Climate change is a dynamic factor, making stormwater management very difficult to plan for. However, there is some information on optimizing the hydrological cost-effectiveness of LID practices, including BCs, in response to the uncertainty of climate change. Hathaway et al. [25] found that BCs could be provided to adapt to the uncertainty based on climate scenarios in North Carolina, USA. Zahmatkesh et al. [26] assessed the effect of BCs on urban storm runoff in response to climate changes in New York. Borris et al. [27] investigated runoff quality with control of BCs under climatic changes in urban and suburban catchments of Ostersund, Sweden. There is potential for BCs to be used as resilient landscape to mitigate some of the adverse influences of climate change on urban hydrology. In addition, there are still opportunities for further advancement of our knowledge of the hydro-environmental performance of BCs under climate change in terms of the reduction of runoff volume, peak flow, and first flush.

The objectives of this study are: (1) to analyze the possible influence of climate change on storm runoff in urban catchments; (2) to assess the hydrological performance of BCs under climate change; and (3) to examine the targeted scale of BCs to meet different hydro-interests based on climate scenarios. The methodology developed here could be applied to develop options for LID as adaptation/mitigation measures for climate change under local conditions.

2. Methodology

Climate scenarios were simulated to examine their impacts on surface runoff in a hypothetical urban catchment through alteration of storms. Then, hydro-modeling simulation was used to assess the hydro-environmental benefits of BCs in different climate scenarios. Finally, the targeted scales of BCs to meet different performance interests (in response to the uncertainty of future changes) were derived (Figure 1).

2.1. Study Site

Guangzhou, China (22°95’ N; 113°35’ E), a high-density, subtropical city with around 1600 mm of annual precipitation and 77% relative humidity, is located in the south of China.
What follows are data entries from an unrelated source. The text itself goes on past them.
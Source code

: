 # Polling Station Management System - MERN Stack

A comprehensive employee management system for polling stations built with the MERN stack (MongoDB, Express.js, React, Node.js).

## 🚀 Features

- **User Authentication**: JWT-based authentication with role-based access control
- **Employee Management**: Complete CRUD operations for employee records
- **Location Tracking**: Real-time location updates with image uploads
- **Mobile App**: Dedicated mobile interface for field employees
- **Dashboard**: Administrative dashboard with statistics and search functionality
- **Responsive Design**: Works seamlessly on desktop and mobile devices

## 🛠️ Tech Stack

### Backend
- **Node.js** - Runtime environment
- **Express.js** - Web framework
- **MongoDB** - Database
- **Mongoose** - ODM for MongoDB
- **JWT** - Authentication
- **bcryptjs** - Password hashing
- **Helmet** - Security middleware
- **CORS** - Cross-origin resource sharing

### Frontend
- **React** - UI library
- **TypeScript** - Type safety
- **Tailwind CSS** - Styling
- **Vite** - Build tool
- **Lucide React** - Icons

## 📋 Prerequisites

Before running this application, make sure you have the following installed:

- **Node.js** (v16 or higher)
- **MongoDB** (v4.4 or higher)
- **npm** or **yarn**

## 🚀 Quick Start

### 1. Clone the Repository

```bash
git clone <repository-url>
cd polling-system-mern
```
The urban areas in Guangzhou are seriously threatened by waterlogging due to the uneven spatiotemporal distribution of rainfall events [28]. From 2009 to 2015, there were 739 flooding hotspots and 1908 urban flooding events in Guangzhou [29]. In addition, Zhao et al. [30] analyzed the spatial and temporal changes of precipitation extremes and found that daily intensity shows a significant positive trend in Guangzhou. Zhang et al. [31] projected an increase in extreme storms in Guangzhou in 2020–2050, compared to 1970–2000, using climate models and emissions scenarios.

Due to their flexibility of scale, BCs’ positive life-cycle benefits can be effectively integrated into dense urban areas [32,33,34]. BCs have been widely applied in urban areas through strong support from local governments, such as in the Sponge City program [35]. It is critical to develop a comprehensive approach to support effective BCs adoption in Guangzhou in response to climate change.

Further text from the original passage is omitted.